Should I rationalise my design?

Rationalisation of steelwork design is common practice on most projects in the UK. The main drivers for this are constraints on design fees and time and efficiencies in procurement, fabrication and erection of the steelwork.

Reviews of steelwork designs have shown that some material efficiency savings are achievable by not rationalising designs but these studies also conclude that the main cause of over-specified steelwork is conservative engineering assumptions to retain a degree of flexibility or reserve in structural capacity.

Rationalisation of steelwork design is current, common practice on most projects in the UK. The main drivers for this are constraints on design fees and time and efficiencies in procurement and fabrication and erection of the steelwork.

There have been several recent studies looking specifically at the material efficiency of steel structures, see, for example, references [9-12]. These studies suggest that over-specification of sections can lead to an additional 30-40% of steel used within the structure and, therefore, to additional embodied carbon within the structure. While bespoke designs may contribute to reducing the upfront embodied carbon, there are good reasons to rationalise designs:

  • from a safety point of view, less variability in member sizes reduces the possibility of human error during erection,
  • from an execution standpoint, the increase in the speed of construction,
  • from a sustainability or circular economy perspective, rationalised designs enable greater flexibility and adaptability of the building and enhance the reusability of the structural elements.
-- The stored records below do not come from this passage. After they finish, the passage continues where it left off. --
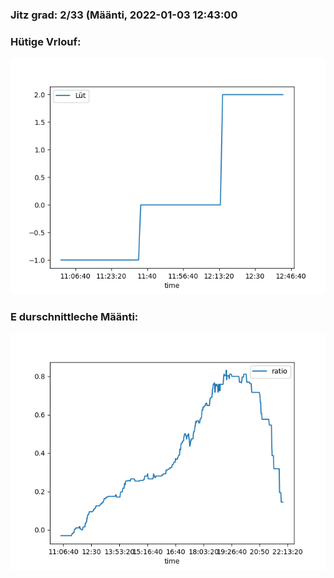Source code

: ### Jitz grad: 2/33 (Määnti, 2022-01-03 12:43:00

### Hütige Vrlouf:
![Graph](Today.png)

### E durschnittleche Määnti:
![Graph](Määnti.png)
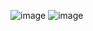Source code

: ![image](https://github.com/user-attachments/assets/9124de0f-af93-4efe-b249-0f0fed0af015)
![image](https://github.com/user-attachments/assets/622c93d2-fdcc-4ad4-89e0-84c6c004a572)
It is noted that [10] concluded that rationalisation or repetition within the structure could not explain the over-specified mass of the steel frame rather it is the designers decision to limit the utilisation ratio to 0.8 that was the main cause. In addition, there is unused mass in cores, trimmers, ties, etc. and in edge beams which are under-utilised but are necessary for stability. Figure 5 (from [9]) shows the utilisation as a function of beam type from an analysis of 30 buildings.

Other studies have investigated other factors including over-specification of loads and less conservative SLS criteria where SLS governs. While these aspects may help reduce embodied carbon within the structure, they are unrelated to rationalisation of the steelwork design.